Understanding water demand
Have you ever wondered how much water you use? Would you be able to estimate how much water do you actually need? In Indian cities, only a small percentage of the population are lucky enough to have access to municipal water supply.
Around 40% of urban households do not receive any municipal water supply at all – this comprises large segments of our urban population. Over two-thirds of urban residents rely on shared facilities, receiving water intermittently because no single source can meet their water needs. Many are forced to fetch water from distant sources, and carry water-laden pots over several kilometres. Often it is women and girls who bear this responsibility – a common sight in urban areas is of women queuing up for hours in front of a community tap that may yield water only 2 or 3 times a week. The work of fetching water for their families affects their education and work prospects.
In every city, there are groups that consume too much water and those that consume too little. One extreme are households consuming over 300 lpcd (litres per capita per day); that is, each person in the household uses over 300 litres of water daily.
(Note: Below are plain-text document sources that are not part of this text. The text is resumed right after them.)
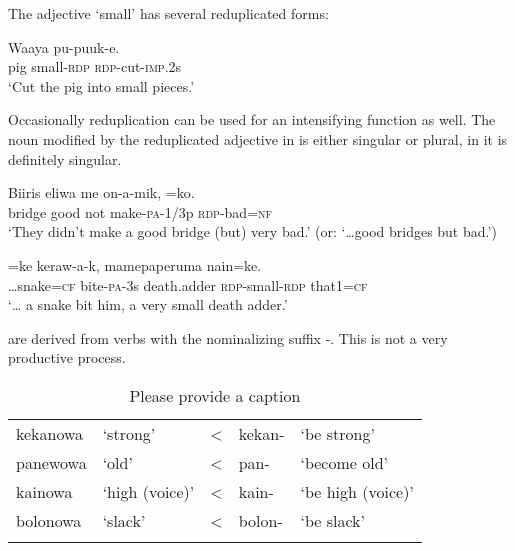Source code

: The adjective  `small' has several reduplicated forms: \textstyleEmphasizedVernacularWords{,} \textstyleEmphasizedVernacularWords{,}  

\ea%
\label{ex:3:x486}
\gll Waaya  pu-puuk-e. \\
pig small-\textsc{rdp} \textsc{rdp}-cut-\textsc{imp}.2s\\
\glt`Cut the pig into small pieces.'
\z

Occasionally reduplication can be used for an intensifying function as well. The noun modified by the reduplicated adjective in  is either singular or plural, in  it is definitely singular.

\ea%
\label{ex:3:x485}
\gll Biiris eliwa me on-a-mik, =ko. \\
bridge good not make-\textsc{pa}-1/3p \textsc{rdp}-bad=\textsc{nf}\\
\glt`They didn't make a good bridge (but) very bad.' (or: `{\dots}good bridges but bad.')
\z

\ea%
\label{ex:3:x86}
=ke keraw-a-k, mamepaperuma  nain=ke. \\
{\dots}snake=\textsc{cf} bite-\textsc{pa}-3s death.adder \textsc{rdp}-small-\textsc{rdp} that1=\textsc{cf}\\
\glt`{\dots} a snake bit him, a very small death adder.'
\z

 are derived from verbs with the nominalizing suffix \nobreakdash-. This is not a very productive process.

\begin{table}
\caption{Please provide a caption}
\label{} 
\begin{tabular}{llcll}
\mytoprule
kekanowa &`strong' &{{\textless}} &kekan- &`be strong'\\
panewowa &`old' &{{\textless}} &pan- &`become old'\\
kainowa &`high (voice)' &{{\textless}} &kain- &`be high (voice)'\\
bolonowa &`slack' &{{\textless}} &bolon- &`be slack'\\
\mybottomrule
\end{tabular}
\end{table}


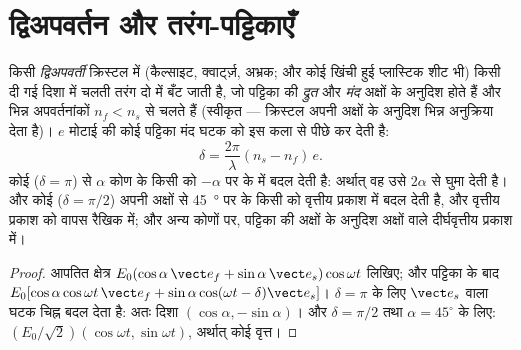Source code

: \section{द्विअपवर्तन और तरंग-पट्टिकाएँ}

\begin{proposition}[तरंग-पट्टिकाएँ]\label{prop:b2:plane-waves-polarization:plates}
किसी \emph{द्विअपवर्ती} क्रिस्टल में (कैल्साइट, क्वार्ट्ज़, अभ्रक; और
कोई खिंची हुई प्लास्टिक शीट भी) किसी दी गई दिशा में चलती तरंग
दो  में बँट जाती है, जो पट्टिका की \emph{द्रुत} और
\emph{मंद} अक्षों के अनुदिश होते हैं और भिन्न अपवर्तनांकों $n_f <
n_s$ से चलते हैं (स्वीकृत --- क्रिस्टल अपनी अक्षों के अनुदिश भिन्न अनुक्रिया देता है)।
$e$ मोटाई की कोई पट्टिका मंद घटक को इस कला से पीछे कर देती है:
\[
\delta = \frac{2\pi}\lambda(n_s - n_f)\,e .
\]
कोई \emph{} ($\delta = \pi$)  से
$\alpha$ कोण के किसी  को $-\alpha$ पर के  में बदल देती है: अर्थात् वह
उसे $2\alpha$ से घुमा देती है। और कोई \emph{} ($\delta = \pi/2$) अपनी अक्षों से
\qty{45}{\degree} पर के किसी  को वृत्तीय प्रकाश में बदल देती है,
और वृत्तीय प्रकाश को वापस रैखिक में; और अन्य कोणों पर, पट्टिका की अक्षों के अनुदिश
अक्षों वाले दीर्घवृत्तीय प्रकाश में।
\end{proposition}

\begin{proof}
आपतित क्षेत्र $E_0(\cos\alpha\,\vect e_f + \sin\alpha\,\vect e_s)\cos\omega t$ लिखिए;
और पट्टिका के बाद $E_0[\cos\alpha\cos\omega t\,\vect e_f + \sin\alpha\cos(\omega t - \delta)
\vect e_s]$। $\delta = \pi$ के लिए $\vect e_s$ वाला घटक चिह्न बदल देता है: अतः दिशा
$(\cos\alpha, -\sin\alpha)$। और $\delta = \pi/2$ तथा $\alpha = 45^\circ$ के लिए: $(E_0/\sqrt2)(\cos
\omega t, \sin\omega t)$, अर्थात् कोई वृत्त।
\end{proof}

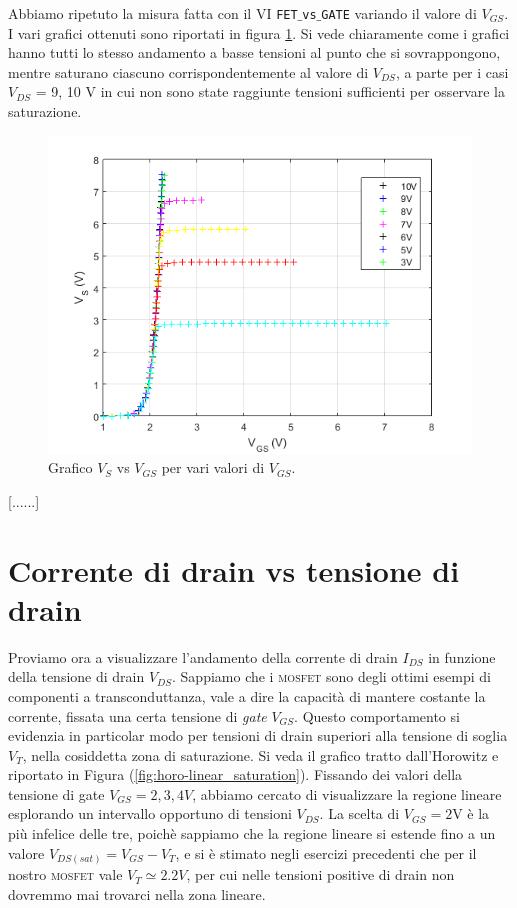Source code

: \documentclass[journal, a4paper]{IEEEtran}
\begin{document}
Abbiamo ripetuto la misura fatta con il VI \texttt{FET$\_$vs$\_$GATE} variando il valore di $V_{GS}$. I vari grafici ottenuti sono riportati in figura \ref{fig:all}. Si vede chiaramente come i grafici hanno tutti lo stesso andamento a basse tensioni al punto che si sovrappongono, mentre saturano ciascuno corrispondentemente al valore di $V_{DS}$, a parte per i casi $V_{DS}$ = 9, 10 V in cui non sono state raggiunte tensioni sufficienti per osservare la saturazione.\\

\begin{figure}[htp]
\centering
\includegraphics[scale=.5]{all}
\caption{Grafico $V_S$ vs $V_{GS}$ per vari valori di $V_{GS}$.}
\label{fig:all}
\end{figure}

[......]\\

\section{Corrente di drain vs tensione di drain}
Proviamo ora a visualizzare l'andamento della corrente di drain $I_{DS}$ in funzione della tensione di drain $V_{DS}$. Sappiamo che i \textsc{mosfet} sono degli ottimi esempi di componenti a transconduttanza, vale a dire la capacità di mantere costante la corrente, fissata una certa tensione di \textit{gate} $V_{GS}$. Questo comportamento si evidenzia in particolar modo per tensioni di drain superiori alla tensione di soglia $V_T$, nella cosiddetta zona di saturazione. Si veda il grafico tratto dall'Horowitz e riportato in Figura (\ref{fig:horo-linear_saturation}). Fissando dei valori della tensione di gate $V_{GS} = 2, 3, 4 \si{V}$, abbiamo cercato di visualizzare la regione lineare esplorando un intervallo opportuno di tensioni $V_{DS}$. La scelta di $V_{GS} = 2$V è la più infelice delle tre, poichè sappiamo che la regione lineare si estende fino a un valore $V_{DS(sat)} = V_{GS} - V_T$, e si è stimato negli esercizi precedenti che per il nostro \textsc{mosfet} vale $V_T \simeq 2.2 V$, per cui nelle tensioni positive di drain non dovremmo mai trovarci nella zona lineare.\\ 
\end{document}
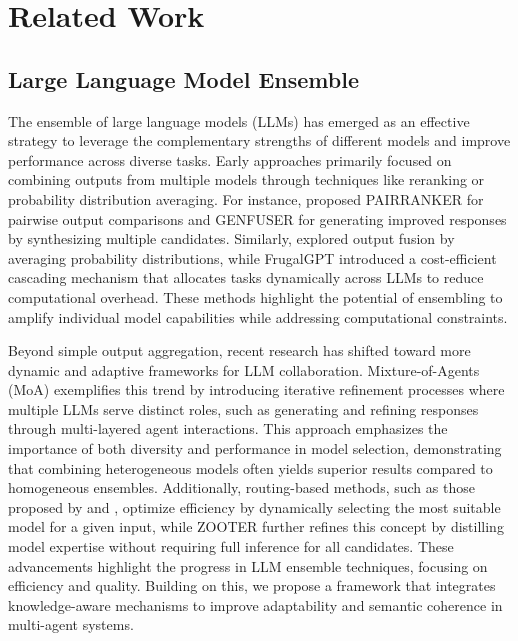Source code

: \section{Related Work}
\subsection{Large Language Model Ensemble}

The ensemble of large language models (LLMs) has emerged as an effective strategy to leverage the complementary strengths of different models and improve performance across diverse tasks. Early approaches primarily focused on combining outputs from multiple models through techniques like reranking or probability distribution averaging. For instance, \citet{jiang2023llm} proposed PAIRRANKER for pairwise output comparisons and GENFUSER for generating improved responses by synthesizing multiple candidates. Similarly, \citet{DBLP:journals/corr/abs-2404-12715} explored output fusion by averaging probability distributions, while FrugalGPT \cite{chen2023frugalgpt} introduced a cost-efficient cascading mechanism that allocates tasks dynamically across LLMs to reduce computational overhead. These methods highlight the potential of ensembling to amplify individual model capabilities while addressing computational constraints.

Beyond simple output aggregation, recent research has shifted toward more dynamic and adaptive frameworks for LLM collaboration. Mixture-of-Agents (MoA) \citet{wang2024mixture} exemplifies this trend by introducing iterative refinement processes where multiple LLMs serve distinct roles, such as generating and refining responses through multi-layered agent interactions. This approach emphasizes the importance of both diversity and performance in model selection, demonstrating that combining heterogeneous models often yields superior results compared to homogeneous ensembles. Additionally, routing-based methods, such as those proposed by \citet{wang2023fusing} and \citet{shnitzer2023large}, optimize efficiency by dynamically selecting the most suitable model for a given input, while ZOOTER \cite{lu2023routing} further refines this concept by distilling model expertise without requiring full inference for all candidates. These advancements highlight the progress in LLM ensemble techniques, focusing on efficiency and quality. Building on this, we propose a framework that integrates knowledge-aware mechanisms to improve adaptability and semantic coherence in multi-agent systems.

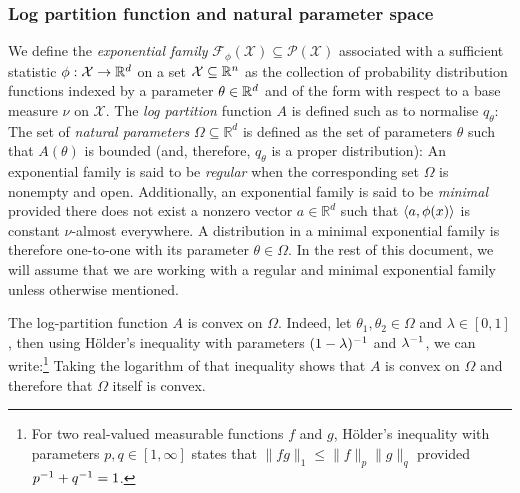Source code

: 

\subsubsection*{Log partition function and natural parameter space
}
We define the \emph{exponential family} $\mathcal F_\phi(\mathcal X)\subseteq\mathcal P(\mathcal X)$ associated with a sufficient statistic $\phi:\mathcal X\to\mathbb R^{d}$ on a set $\mathcal X\subseteq \mathbb R^{n}$ as the collection of probability distribution functions indexed by a parameter $\theta\in\mathbb R^{d}$ and of the form
%
%
with respect to a base measure $\nu$ on $\mathcal X$. The \emph{log partition} function $A$ is defined such as to normalise $q_{\theta}$:
%
%
The set of \emph{natural parameters} $\Omega \subseteq \mathbb R^{d}$ is defined as the set of parameters $\theta$ such that $A(\theta)$ is bounded (and, therefore, $q_\theta$ is a proper distribution):
%
An exponential family is said to be \emph{regular} when the corresponding set $\Omega$ is nonempty and open. Additionally, an exponential family is said to be \emph{minimal} provided there does not exist a nonzero vector $a\in\mathbb R^{d}$ such that $\left\langle a,\phi(x) \right\rangle$ is constant $\nu$-almost everywhere. A distribution in a minimal exponential family is therefore one-to-one with its parameter $\theta\in\Omega$. In the rest of this document, we will assume that we are working with a regular and minimal exponential family unless otherwise mentioned.

The log-partition function $A$ is convex on $\Omega$. Indeed, let $\theta_1,\theta_2\in\Omega$ and $\lambda\in[0,1]$, then using H\"older's inequality with parameters $(1-\lambda)^{-1}$ and $\lambda^{-1}$, we can write:\footnote{For two real-valued measurable functions $f$ and $g$, H\"older's inequality with parameters $p,q\in[1,\infty]$ states that $\|fg\|_{1}\le \|f\|_{p}\|g\|_{q}$ provided $p^{-1}+q^{-1}=1$.}
Taking the logarithm of that inequality shows that $A$ is convex on $\Omega$ and therefore that $\Omega$ itself is convex.
%
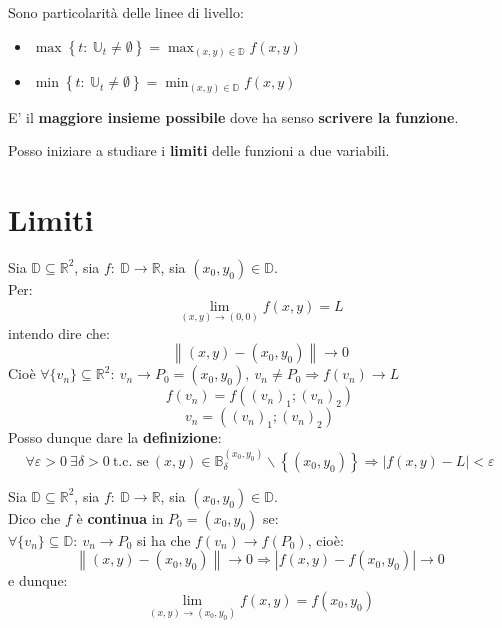 \documentclass[a4paper, oneside]{article}
\newcommand\U{\mathbb{U}}
\newcommand\R{\mathbb{R}}
\newcommand\B{\mathbb{B}}
\newcommand\D{\mathbb{D}}
\begin{document}
    \begin{observation}
    Sono particolarità delle linee di livello:
        \begin{itemize}
            \item $\displaystyle \max\left\{t: \ \U_t\neq \emptyset\right\} = \max_{(x,y)\in\D} f(x,y)$
            \item $\displaystyle \min\left\{t: \ \U_t\neq \emptyset \right\} = \min_{(x,y)\in\D} f(x,y)$
        \end{itemize}
    \end{observation}

    \begin{definition}
        E' il \textbf{maggiore insieme possibile} dove ha senso \textbf{scrivere la funzione}.
    \end{definition}

    \noindent Posso iniziare a studiare i \textbf{limiti} delle funzioni a due variabili.

    \newpage

    \section{Limiti}

    Sia $\D \subseteq \R^2$, sia $f: \ \D\to\R$, sia $(x_0,y_0)\in\D$.\\
    Per:
    \[\lim_{(x,y)\to(0,0)} f(x,y) = L\]
    intendo dire che:
    \[\left\lVert (x,y) - (x_0,y_0)\right\rVert \to 0\]
    Cioè $\forall\{v_n\}\subseteq\R^2: \ v_n\to P_0 = (x_0,y_0), \ v_n\ne P_0 \Longrightarrow f(v_n)\to L$\\
    \[f(v_n) = f\left((v_n)_1;(v_n)_2\right)\]
    \[v_n = \left((v_n)_1;(v_n)_2\right)\]
    Posso dunque dare la \textbf{definizione}:
    \[\forall\varepsilon > 0 \ \exists\delta >0 \ \text{t.c. se} \ (x,y)\in\B_\delta^{(x_0,y_0)}\backslash \left\{(x_0,y_0)\right\} \Longrightarrow \left|f(x,y) - L\right| < \varepsilon\]

    \begin{definition}
        Sia $\D \subseteq \R^2$, sia $f: \ \D\to\R$, sia $(x_0,y_0)\in\D$.\\
        Dico che $f$ è \textbf{continua} in $P_0 = (x_0,y_0)$ se:\\
        $\forall\{v_n\}\subseteq\D: \ v_n\to P_0$ si ha che $f(v_n)\to f(P_0)$, cioè:
        \[\left\lVert (x,y) - (x_0,y_0)\right\rVert\to 0 \Longrightarrow \left|f(x,y) - f(x_0,y_0)\right|\to 0\]
        e dunque:
        \[\lim_{(x,y)\to(x_0,y_0)} f(x,y) = f(x_0,y_0)\]
    \end{definition}
\end{document}

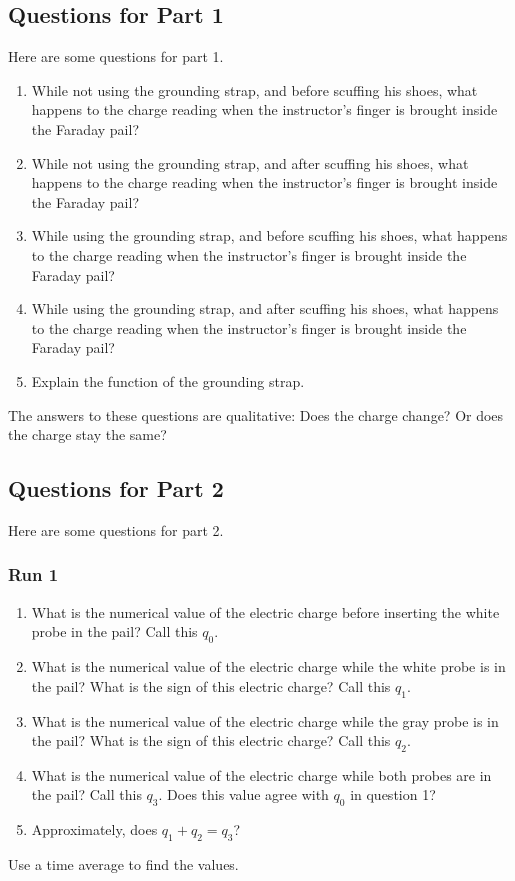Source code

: \subsection{Questions for Part 1}
Here are some questions for part 1.
\begin{enumerate}
	\item While not using the grounding strap, and before scuffing his shoes, what happens to the charge reading when the instructor's finger is brought inside the Faraday pail?
	\item While not using the grounding strap, and after scuffing his shoes, what happens to the charge reading when the instructor's finger is brought inside the Faraday pail?
	\item While using the grounding strap, and before scuffing his shoes, what happens to the charge reading when the instructor's finger is brought inside the Faraday pail?
	\item While using the grounding strap, and after scuffing his shoes, what happens to the charge reading when the instructor's finger is brought inside the Faraday pail?
	\item Explain the function of the grounding strap.
\end{enumerate}
The answers to these questions are qualitative: Does the charge change? Or does the charge stay the same?
\subsection{Questions for Part 2}
Here are some questions for part 2.
\subsubsection{Run 1}
\begin{enumerate}
	\item What is the numerical value of the electric charge before inserting the white probe in the pail? Call this $q_{0}$.
	\item What is the numerical value of the electric charge while the white probe is in the pail? What is the sign of this electric charge? Call this $q_{1}$.
	\item What is the numerical value of the electric charge while the gray probe is in the pail? What is the sign of this electric charge? Call this $q_{2}$.
	\item What is the numerical value of the electric charge while both probes are in the pail? Call this $q_{3}$. Does this value agree with $q_{0}$ in question 1?
	\item Approximately, does $q_{1} + q_{2} = q_{3}$?
\end{enumerate}
Use a time average to find the values.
On the other end are households using as little as 30 lpcd, less than half of the 70 lpcd that according to the WHO is the absolute minimum a person requires for a healthy life.
Various surveys have shown that it is the poor who bear the burden of water shortage. For example, a 2005 survey in seven Indian cities showed that slum areas have the highest number of water-deficient households. Water consumption is below 100 lpcd in 72% of households in slum areas. The urban poor mostly rely on supply from public wells/borewells or private suppliers who sell water cans. This means that their spending on water ends up being more than that of middle class families who get municipal supply or buy bulk quantities of water from private water tankers. Higher income groups can also better afford to dig their own wells or borewells.
Consider a 2004 study of ward number 39 in Bangalore city corporation. The study found a high concentration of borewells in neighbourhoods where high income groups lived, while low income areas suffered from water scarcity. High income groups had begun to inhabit the ward since the 90s, but rapid groundwater extraction by these households had lowered water table levels in the area, thereby affecting water availability for lower income groups. Of the sample population in the study, 6% consume over 300 lpcd while the bottom seven percent consumed less than 70 lpcd.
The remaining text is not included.